Only few days after the update, feedback from our community started to describe a huge drop in network performance inside their pfSense virtual machines. This thread would become the main medium between XCP-ng and the affected users in a joint effort to debug the issue.
After a few weeks, our users identified the recent kernel update as the cause: Samuel quickly provided them with instructions to rebuild the kernel, while disabling the recent security patches one by one. Thanks to their tests, the 12th and last patch from XSA-332 was identified as what causes the network performance drop. And guess what? It was indeed the patch adding throttling!
Obviously, this couldn't have been that easy. The following weeks were more confusing, with various and inconclusive tests and reports. We were attempting (thanks Jon!) to reproduce every report to be sure we were digging into the right direction. And sometimes, we weren't 🤷
Fortunately, on the first day of 2021, someone reproduced the issue on Citrix Hypervisor. It was an important step: the problem wasn't specific to XCP-ng. At this stage Citrix did not identify the issue, since they don't support (nor test) FreeBSD guests. However on our side, our big community has many users relying on pfSense. This was clearly helping bring to light the performance drop in such short notice.
Few days later, the issue was consistently reproduced by our team, and we could build a test environment to investigate the issue in depth. Indeed, after disabling the infamous
patch12, we saw the performance coming back to a normal/pre-patch level in our internal lab. Sharing that modification to our community for people who want to test was also tremendously useful: we were going in the right direction! As one community member said:
This is the power of open source distributions like XCP-ng. You're able to build a custom RPM that excludes a troublesome patch while we wait for it to be addressed upstream.
So what about upstream then? Well, it was time to report it to the Xen Project! And we did 🐛
Oh, and don't forget to update your documentation while you are working upstream to fix the root cause. That's why our "Known issues" section was updated while we were providing the test kernel without patch 12 for users who needed it (with all warnings coming with it).
In February, we also got feedback from Citrix able to confirm the issue (thanks Andrew!), not through FreeBSD VMs but via PV-shim guests.
We started to work on IRC (Freenode,
#xendevel channel), with the author of the
XSA-332 patch series, Juergen Gross (from SuSE), but also with Roger Pau Monné (from Citrix). Roger helped because we weren't sure yet if there was something to fix in Xen's FreeBSD support itself.
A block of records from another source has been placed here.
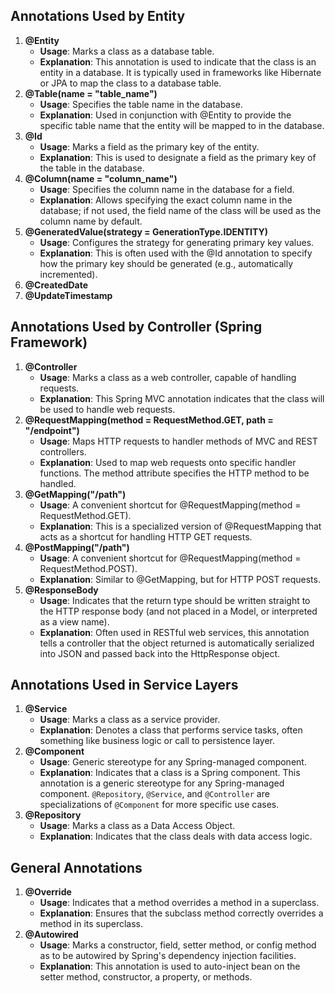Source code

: ## Annotations Used by Entity

1. **@Entity**
   - **Usage**: Marks a class as a database table.
   - **Explanation**: This annotation is used to indicate that the class is an entity in a database. It is typically used in frameworks like Hibernate or JPA to map the class to a database table.
2. **@Table(name = "table_name")**
   - **Usage**: Specifies the table name in the database.
   - **Explanation**: Used in conjunction with @Entity to provide the specific table name that the entity will be mapped to in the database.
3. **@Id**
   - **Usage**: Marks a field as the primary key of the entity.
   - **Explanation**: This is used to designate a field as the primary key of the table in the database.
4. **@Column(name = "column_name")**
   - **Usage**: Specifies the column name in the database for a field.
   - **Explanation**: Allows specifying the exact column name in the database; if not used, the field name of the class will be used as the column name by default.
5. **@GeneratedValue(strategy = GenerationType.IDENTITY)**
   - **Usage**: Configures the strategy for generating primary key values.
   - **Explanation**: This is often used with the @Id annotation to specify how the primary key should be generated (e.g., automatically incremented).
6. **@CreatedDate**
7. **@UpdateTimestamp**

## Annotations Used by Controller (Spring Framework)

1. **@Controller**
   - **Usage**: Marks a class as a web controller, capable of handling requests.
   - **Explanation**: This Spring MVC annotation indicates that the class will be used to handle web requests.
2. **@RequestMapping(method = RequestMethod.GET, path = "/endpoint")**
   - **Usage**: Maps HTTP requests to handler methods of MVC and REST controllers.
   - **Explanation**: Used to map web requests onto specific handler functions. The method attribute specifies the HTTP method to be handled.
3. **@GetMapping("/path")**
   - **Usage**: A convenient shortcut for @RequestMapping(method = RequestMethod.GET).
   - **Explanation**: This is a specialized version of @RequestMapping that acts as a shortcut for handling HTTP GET requests.
4. **@PostMapping("/path")**
   - **Usage**: A convenient shortcut for @RequestMapping(method = RequestMethod.POST).
   - **Explanation**: Similar to @GetMapping, but for HTTP POST requests.
5. **@ResponseBody**
   - **Usage**: Indicates that the return type should be written straight to the HTTP response body (and not placed in a Model, or interpreted as a view name).
   - **Explanation**: Often used in RESTful web services, this annotation tells a controller that the object returned is automatically serialized into JSON and passed back into the HttpResponse object.

## Annotations Used in Service Layers

1. **@Service**
   - **Usage**: Marks a class as a service provider.
   - **Explanation**: Denotes a class that performs service tasks, often something like business logic or call to persistence layer.
2. **@Component**
   - **Usage**: Generic stereotype for any Spring-managed component.
   - **Explanation**: Indicates that a class is a Spring component. This annotation is a generic stereotype for any Spring-managed component. `@Repository`, `@Service`, and `@Controller` are specializations of `@Component` for more specific use cases.
3. **@Repository**
   - **Usage**: Marks a class as a Data Access Object.
   - **Explanation**: Indicates that the class deals with data access logic.

## General Annotations

1. **@Override**
   - **Usage**: Indicates that a method overrides a method in a superclass.
   - **Explanation**: Ensures that the subclass method correctly overrides a method in its superclass.
2. **@Autowired**
   - **Usage**: Marks a constructor, field, setter method, or config method as to be autowired by Spring's dependency injection facilities.
   - **Explanation**: This annotation is used to auto-inject bean on the setter method, constructor, a property, or methods.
A new patch series was in preparation to also add debugging facilities to the throttling mechanisms, in addition to fixing other issues caused by the
XSA-332. Spoiler alert: it wasn't solving the performance issue yet (though the tests yield significantly different results). Patch backporting to the kernel version in XCP-ng 8.2 and numerous kernel rebuilds followed 🛠️
At some point, Sam noticed that more than 98% of the events from a given test run with our pfSense VM were considered spurious, and the remaining events weren't numerous enough to account for the amount of data transferred in the test.
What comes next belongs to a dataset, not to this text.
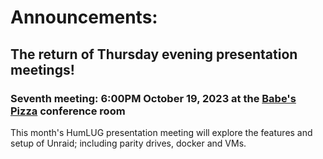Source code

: # Announcements:

## The return of Thursday evening presentation meetings!

### Seventh meeting: 6:00PM October 19, 2023 at the [Babe's Pizza](https://goo.gl/maps/bChPaDrPDU42) conference room

This month's HumLUG presentation meeting will explore the features and setup of Unraid; including parity drives, docker and VMs.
Immediately after this, Juergen noticed a mistake in the code that flagged an event as spurious. Hang on: it was a bitwise OR instead of a bitwise AND, a one character fix. This error was severely impacting FreeBSD VMs (but not only). That was it.
But that's not even the funniest thing. It was in one of the
XSA-332 patches, but not patch 12 actually. Disabling patch 12 did solve the issue for users because it disabled throttling altogether, but the real issue was that events were incorrectly flagged spurious, thus triggering the throttling.
In the following days, Sam announced to our users that a fix was found, and provided test kernels for both XCP-ng 8.1 and 8.2. Finally, still in February (the 26th), we took the opportunity of a kernel security update to add the fix and finally solve the issue for everyone.
One month later, a hotfix for Citrix Hypervisor 8.2 was released by Citrix, fixing this issue in addition to other consequences of
It was a bit of a saga, from initial report to the final resolution. Kudos to our community for their amazing work. This is also great proof that our team can handle very difficult tasks while being able to make a real bridge between our "end users" and deeply technical upstream projects like Xen. A big thanks to Sam and Jon on the XCP-ng team who handled most of the work 👏. And to the Xen Project team: thanks to Juergen, Roger and Andrew. It's always a pleasure to work with you guys!
In the end, so many people contributed one way or another to find or fix the problem. This is really why we love Open Source.